Meilleure prise en compte des enjeux d'adaptation au changement climatique
Autre enseignement à tirer des contrats 2015-2020 : "renforcer la prise en compte des enjeux d’adaptation aux changements climatiques dans les prochains CPER et les CCT". "État et régions ont tout intérêt à piloter l’adaptation des investissements structurants, détaille le rapport. En tant que financeurs, ils peuvent exiger que les porteurs de projet démontrent la prise en compte de cet enjeu.
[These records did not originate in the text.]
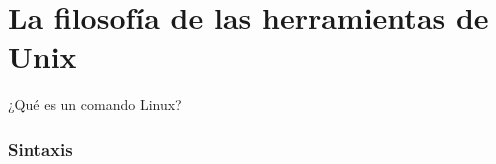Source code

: 

\section{La filosofía de las herramientas de Unix}

\begin{frame}[c]{¿Qué es un comando Linux?}
\end{frame}

\begin{frame}[fragile]
  \frametitle{Sintaxis}

  \vspace{\baselineskip}
\end{frame}
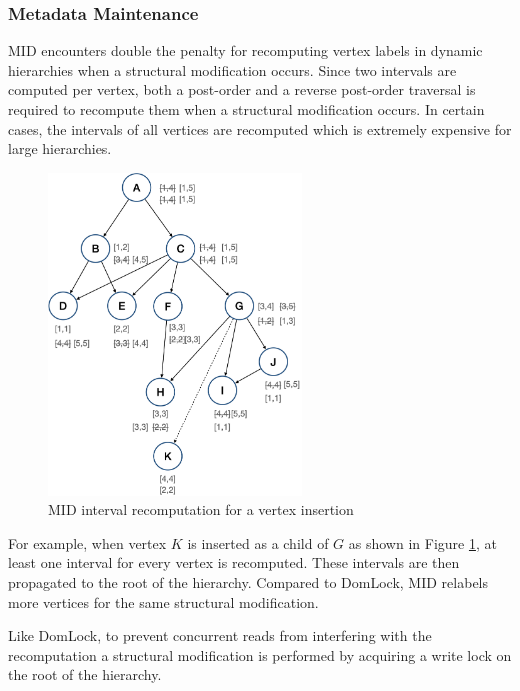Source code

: \subsubsection{Metadata Maintenance}

MID encounters double the penalty for recomputing vertex labels in dynamic hierarchies when a structural modification occurs. Since two intervals are computed per vertex, both a post-order and a reverse post-order traversal is required to recompute them when a structural modification occurs. In certain cases, the intervals of all vertices are recomputed which is extremely expensive for large hierarchies.

\begin{figure}[H]
    \centering
    \captionsetup{justification=centering}
    \includegraphics[width=0.6\textwidth]{figures/MID_example_with_SM.png}
    \caption{MID interval recomputation for a vertex insertion}
    \label{fig:MID_example_SM}
    
\end{figure}

For example, when vertex $K$ is inserted as a child of $G$ as shown in Figure \ref{fig:MID_example_SM}, at least one interval for every vertex is recomputed. These intervals are then propagated to the root of the hierarchy. Compared to DomLock, MID relabels more vertices for the same structural modification. 


Like DomLock, to prevent concurrent reads from interfering with the recomputation a structural modification is performed by acquiring a write lock on the root of the hierarchy.

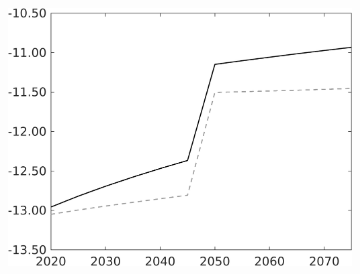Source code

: \begin{figure}[h!!]
\begin{subfigure}[]{0.4\textwidth}
	\includegraphics[width=1\textwidth]{../../codding_model/own_basedOnFried/optimalPol_010922_revision/figures/all_13Sept22/CompTaufPER_bytaul_KN_Reg5_GFF_spillover0_nsk0_xgr0_knspil0_sep0_LFlimit1_emsbase0_countec0_GovRev0_etaa0.79_lgd0.png}
\end{subfigure}	


\end{figure}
Par exemple, la prise en compte du confort d’été dans les constructions et rénovations de bâtiments, des phénomènes d’îlots de chaleur urbain dans les opérations d’urbanisme, de l’évolution à venir de l’amplitude des aléas climatiques pour la construction d’infrastructures de transport... Pour certains secteurs clés comme l’aménagement et le bâtiment, il est même d’ores et déjà possible d’introduire des critères dans les cahiers des charges." "Se poser de manière transverse la question de l’adaptation aux changements climatiques demandera des ressources, notamment humaines – ce qui doit être anticipé", préviennent en outre les experts.
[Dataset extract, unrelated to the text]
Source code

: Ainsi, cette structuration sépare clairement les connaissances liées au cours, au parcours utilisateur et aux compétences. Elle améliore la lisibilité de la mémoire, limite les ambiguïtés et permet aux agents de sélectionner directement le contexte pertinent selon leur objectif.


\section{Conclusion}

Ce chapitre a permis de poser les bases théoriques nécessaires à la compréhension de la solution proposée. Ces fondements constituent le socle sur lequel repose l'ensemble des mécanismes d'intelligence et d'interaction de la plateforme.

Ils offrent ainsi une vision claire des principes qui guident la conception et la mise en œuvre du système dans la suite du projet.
Les transports, un secteur clé
Par ailleurs, l'analyse des CPER 2015-2020 conduit I4CE à formuler "quelques points de vigilance". En matière de transports, le think tank appelle ainsi à "prendre la mesure des besoins d’investissement conséquents requis pour le transport ferroviaire régional". "Le défi sera d’assurer un plan de financement réaliste et équilibré entre État, régions et SNCF Réseau, inclus dans les CPER eux-mêmes ou dans des plans d’action spécifiques contractualisés par ailleurs", souligne-t-il. Il préconise aussi de "renforcer l’exigence de décarbonation pour les investissements routiers, qu’il s’agisse des projets de construction de routes nouvelles, ou du verdissement des flottes d’autocars interurbains et scolaires des régions."
Autre point souligné dans le rapport : "amplifier les efforts communs de financement pour la rénovation des bâtiments universitaires - y compris les logements étudiants - afin de répondre aux besoins d’investissement d’un parc immobilier en partie vétuste et comportant toujours des passoires énergétiques."
En outre, alors que l’accord de partenariat introduit l’agriculture durable dans les priorités de la nouvelle génération de CPER, "il s’agira pour l’État et les régions d’être attentifs à ce que les projets financés contribuent à la réduction des émissions de GES du secteur et à son adaptation aux changements climatiques", relève I4CE.
Enfin, au-delà des CPER et des CCT, "les régions, comme l’État, doivent s’assurer de la cohérence de l’ensemble de leur budget avec leurs objectifs de transition bas-carbone", conclut le think tank : "les candidats aujourd’hui et ceux qui seront élus demain devront ainsi clarifier leur stratégie de transition pour leur région, et la traduire en plan de financement – pour l’investissement, les ressources humaines... bref, définir quel sera leur budget régional pour le climat."
*Les CPER des départements et régions d’Outre-Mer (Drom) ont été remplacés en 2019 par des "contrats de convergence et de transformation" (CCT) pour 2019-2022.